“If a window of opportunity appears, don't pull down the shade.” -Tom Peters

The day that I saw Engineer Rauf Aregbesola closely was the day that his then party, ACN was in Akure for 2007 Presidential Campaign. Then, the distance between him and myself in front of FUTA Health Center was at most, two arms length. The only mobile policeman that was around as the third person was inside another car parked by his right both doors of the two vehicles opened while I stood in-between them.

I was passing by to Akindeko Common Room when I saw him. Being the governorship candidate for my home state, Osun, I had earlier known and developed respect for him, so coming across him under such coincidental situation in Akure, out of affection and respect, I intended to have an interaction or at the least, greet him.

He was on a phone call, so I decided to wait till he was done with the call before approaching him. While still waiting, the school CSO, without provocation, acted in the manner that made the mobile policeman, out of sense of duty, to come nearer and closed the door of the vehicle that Engr Aregbesola was seated and positioned himself by the door.

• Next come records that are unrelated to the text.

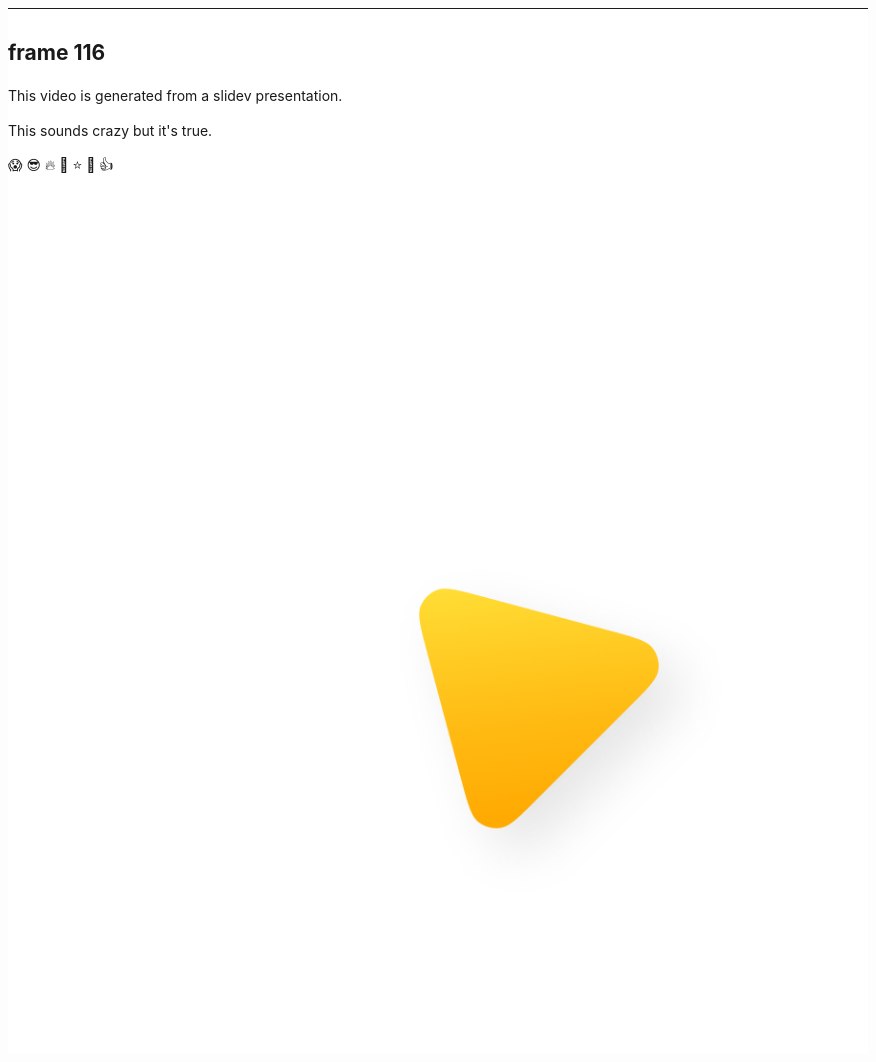</div>


---

## frame 116

<div
v-motion
:initial="{ opacity: 0.93, scale: 0.871, y: 128.8, rotate: 46.36 }"
>
This video is generated from a slidev presentation.

This sounds crazy but it's true.

😱 😎 🔥 🚀 ⭐️ 🎁 👍

<img src="pages/logo-triangle.png" />
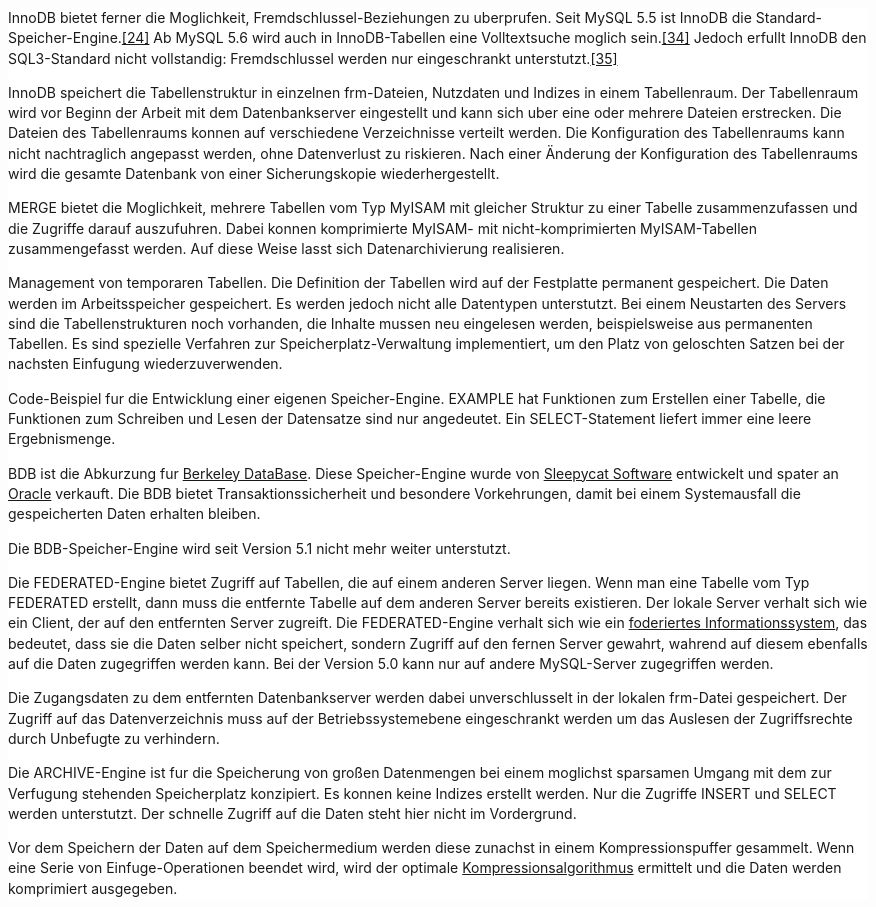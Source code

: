 InnoDB bietet ferner die Moglichkeit, Fremdschlussel-Beziehungen zu uberprufen. Seit MySQL 5.5 ist InnoDB die Standard-Speicher-Engine.[[24]](https://de.m.wikipedia.org/wiki/MySQL) Ab MySQL 5.6 wird auch in InnoDB-Tabellen eine Volltextsuche moglich sein.[[34]](https://de.m.wikipedia.org/wiki/MySQL) Jedoch erfullt InnoDB den SQL3-Standard nicht vollstandig: Fremdschlussel werden nur eingeschrankt unterstutzt.[[35]](https://de.m.wikipedia.org/wiki/MySQL)

InnoDB speichert die Tabellenstruktur in einzelnen frm-Dateien, Nutzdaten und Indizes in einem Tabellenraum. Der Tabellenraum wird vor Beginn der Arbeit mit dem Datenbankserver eingestellt und kann sich uber eine oder mehrere Dateien erstrecken. Die Dateien des Tabellenraums konnen auf verschiedene Verzeichnisse verteilt werden. Die Konfiguration des Tabellenraums kann nicht nachtraglich angepasst werden, ohne Datenverlust zu riskieren. Nach einer Änderung der Konfiguration des Tabellenraums wird die gesamte Datenbank von einer Sicherungskopie wiederhergestellt.

MERGE bietet die Moglichkeit, mehrere Tabellen vom Typ MyISAM mit gleicher Struktur zu einer Tabelle zusammenzufassen und die Zugriffe darauf auszufuhren. Dabei konnen komprimierte MyISAM- mit nicht-komprimierten MyISAM-Tabellen zusammengefasst werden. Auf diese Weise lasst sich Datenarchivierung realisieren.

Management von temporaren Tabellen. Die Definition der Tabellen wird auf der Festplatte permanent gespeichert. Die Daten werden im Arbeitsspeicher gespeichert. Es werden jedoch nicht alle Datentypen unterstutzt. Bei einem Neustarten des Servers sind die Tabellenstrukturen noch vorhanden, die Inhalte mussen neu eingelesen werden, beispielsweise aus permanenten Tabellen. Es sind spezielle Verfahren zur Speicherplatz-Verwaltung implementiert, um den Platz von geloschten Satzen bei der nachsten Einfugung wiederzuverwenden.

Code-Beispiel fur die Entwicklung einer eigenen Speicher-Engine. EXAMPLE hat Funktionen zum Erstellen einer Tabelle, die Funktionen zum Schreiben und Lesen der Datensatze sind nur angedeutet. Ein SELECT-Statement liefert immer eine leere Ergebnismenge.

BDB ist die Abkurzung fur [Berkeley DataBase](https://de.m.wikipedia.org/wiki/Berkeley_DB). Diese Speicher-Engine wurde von [Sleepycat Software](https://de.m.wikipedia.org/wiki/Sleepycat_Software) entwickelt und spater an [Oracle](https://de.m.wikipedia.org/wiki/Oracle) verkauft. Die BDB bietet Transaktionssicherheit und besondere Vorkehrungen, damit bei einem Systemausfall die gespeicherten Daten erhalten bleiben.

Die BDB-Speicher-Engine wird seit Version 5.1 nicht mehr weiter unterstutzt.

Die FEDERATED-Engine bietet Zugriff auf Tabellen, die auf einem anderen Server liegen. Wenn man eine Tabelle vom Typ FEDERATED erstellt, dann muss die entfernte Tabelle auf dem anderen Server bereits existieren. Der lokale Server verhalt sich wie ein Client, der auf den entfernten Server zugreift. Die FEDERATED-Engine verhalt sich wie ein [foderiertes Informationssystem](https://de.m.wikipedia.org/wiki/F%C3%B6deriertes_Informationssystem), das bedeutet, dass sie die Daten selber nicht speichert, sondern Zugriff auf den fernen Server gewahrt, wahrend auf diesem ebenfalls auf die Daten zugegriffen werden kann. Bei der Version 5.0 kann nur auf andere MySQL-Server zugegriffen werden.

Die Zugangsdaten zu dem entfernten Datenbankserver werden dabei unverschlusselt in der lokalen frm-Datei gespeichert. Der Zugriff auf das Datenverzeichnis muss auf der Betriebssystemebene eingeschrankt werden um das Auslesen der Zugriffsrechte durch Unbefugte zu verhindern.

Die ARCHIVE-Engine ist fur die Speicherung von großen Datenmengen bei einem moglichst sparsamen Umgang mit dem zur Verfugung stehenden Speicherplatz konzipiert. Es konnen keine Indizes erstellt werden. Nur die Zugriffe INSERT und SELECT werden unterstutzt. Der schnelle Zugriff auf die Daten steht hier nicht im Vordergrund.

Vor dem Speichern der Daten auf dem Speichermedium werden diese zunachst in einem Kompressionspuffer gesammelt. Wenn eine Serie von Einfuge-Operationen beendet wird, wird der optimale [Kompressionsalgorithmus](https://de.m.wikipedia.org/wiki/Datenkompression) ermittelt und die Daten werden komprimiert ausgegeben.
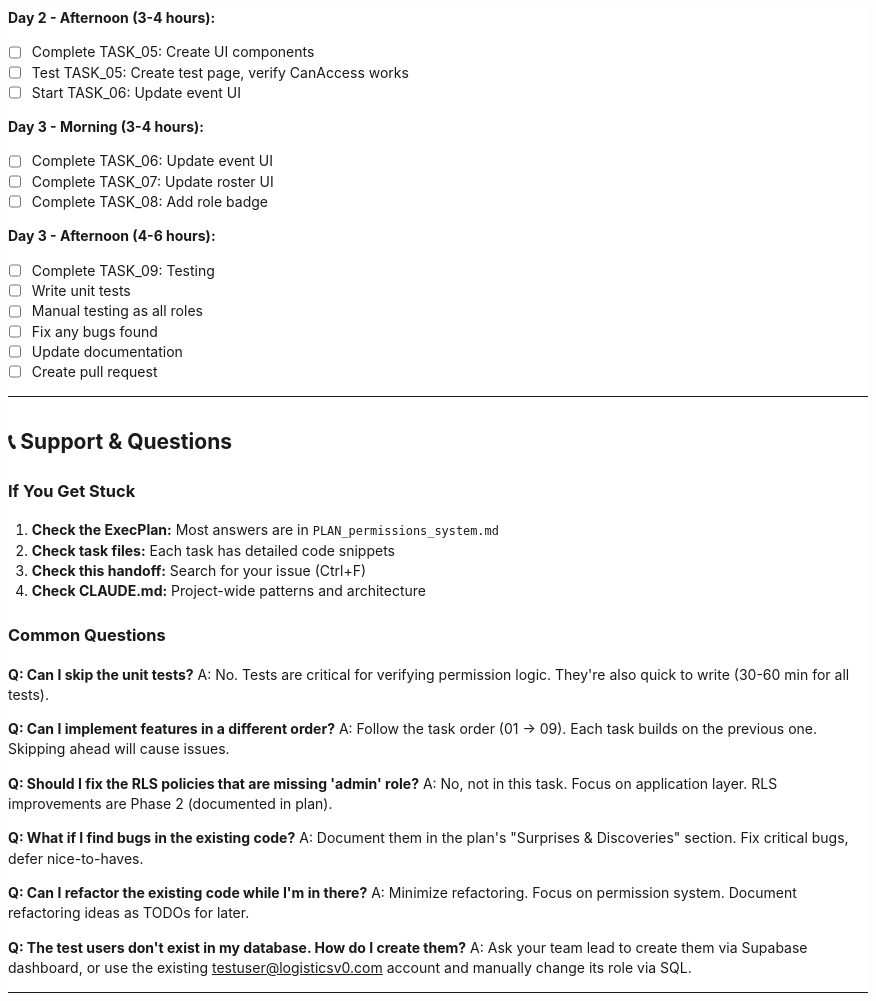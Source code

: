 **Day 2 - Afternoon (3-4 hours):**
- [ ] Complete TASK_05: Create UI components
- [ ] Test TASK_05: Create test page, verify CanAccess works
- [ ] Start TASK_06: Update event UI

**Day 3 - Morning (3-4 hours):**
- [ ] Complete TASK_06: Update event UI
- [ ] Complete TASK_07: Update roster UI
- [ ] Complete TASK_08: Add role badge

**Day 3 - Afternoon (4-6 hours):**
- [ ] Complete TASK_09: Testing
- [ ] Write unit tests
- [ ] Manual testing as all roles
- [ ] Fix any bugs found
- [ ] Update documentation
- [ ] Create pull request

---

## 📞 Support & Questions

### If You Get Stuck

1. **Check the ExecPlan:** Most answers are in `PLAN_permissions_system.md`
2. **Check task files:** Each task has detailed code snippets
3. **Check this handoff:** Search for your issue (Ctrl+F)
4. **Check CLAUDE.md:** Project-wide patterns and architecture

### Common Questions

**Q: Can I skip the unit tests?**
A: No. Tests are critical for verifying permission logic. They're also quick to write (30-60 min for all tests).

**Q: Can I implement features in a different order?**
A: Follow the task order (01 → 09). Each task builds on the previous one. Skipping ahead will cause issues.

**Q: Should I fix the RLS policies that are missing 'admin' role?**
A: No, not in this task. Focus on application layer. RLS improvements are Phase 2 (documented in plan).

**Q: What if I find bugs in the existing code?**
A: Document them in the plan's "Surprises & Discoveries" section. Fix critical bugs, defer nice-to-haves.

**Q: Can I refactor the existing code while I'm in there?**
A: Minimize refactoring. Focus on permission system. Document refactoring ideas as TODOs for later.

**Q: The test users don't exist in my database. How do I create them?**
A: Ask your team lead to create them via Supabase dashboard, or use the existing testuser@logisticsv0.com account and manually change its role via SQL.

---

This development made me lost opportunity and hope of having direct interaction with the man.

Why am I writing this after many years?

The reason is this: I recently saw online, the video of someone, whom I assume to be a young Yoruba man, with a similar and even better opportunity than mine with the ex governor at an eatery somewhere in America.

The young man refused to reciprocate the friendly gesture from the minister, who offered him a seat, probably due to his disposition towards Nigerian political office holders. He had all the opportunities to relate with the ex governor, engage the minister, ask questions and express his concerns but he went confrontational with the minister and ended up bungling the opportunity.

It is evident from the video that the young man had never met nor had any interaction with the minister before that moment, so his actions reminded me of what they call Fallacy of hasty generalization, as I was taught in my varsity days.

Being a politician or a political office holder does not make Aregbesola or any other person an enemy, rather, individual ought to be assessed on personality or performance.

To me, Aregbesola’s performance in Osun State as a governor is visible in the kind of reception he enjoys whenever and wherever he visits in the state. As a future advice to the young man, the ability to manage one’s temperament is a great asset and also the eyes that identify opportunities in every situation.

Who knows if that meeting could have been a foundation for better future engagements between him and the minister, if he had not allowed his attitude to become his own CSO, who equally deprived him of healthy engagement?